Saved data entries:

= = =

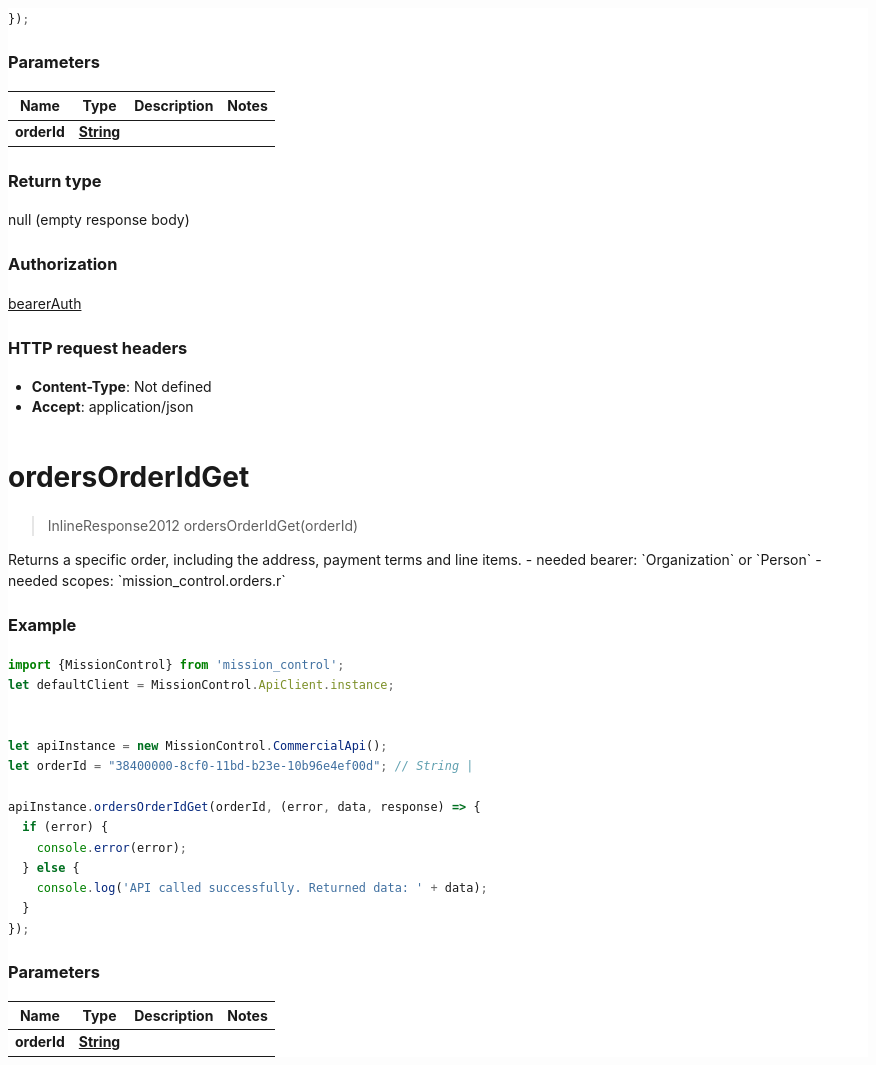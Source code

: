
 ```javascript
});
```

### Parameters

Name | Type | Description  | Notes
------------- | ------------- | ------------- | -------------
 **orderId** | [**String**](.md)|  | 

### Return type

null (empty response body)

### Authorization

[bearerAuth](../README.md#bearerAuth)

### HTTP request headers

 - **Content-Type**: Not defined
 - **Accept**: application/json

<a name="ordersOrderIdGet"></a>
# **ordersOrderIdGet**
> InlineResponse2012 ordersOrderIdGet(orderId)



Returns a specific order, including the address, payment terms and line items. - needed bearer: &#x60;Organization&#x60; or &#x60;Person&#x60; - needed scopes: &#x60;mission_control.orders.r&#x60;

### Example
```javascript
import {MissionControl} from 'mission_control';
let defaultClient = MissionControl.ApiClient.instance;


let apiInstance = new MissionControl.CommercialApi();
let orderId = "38400000-8cf0-11bd-b23e-10b96e4ef00d"; // String | 

apiInstance.ordersOrderIdGet(orderId, (error, data, response) => {
  if (error) {
    console.error(error);
  } else {
    console.log('API called successfully. Returned data: ' + data);
  }
});
```

### Parameters

Name | Type | Description  | Notes
------------- | ------------- | ------------- | -------------
 **orderId** | [**String**](.md)|  |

= = =

Check which lines of the entries hold the word "apiInstance", then please give only how many there are.

▶ Solution for this problem: 2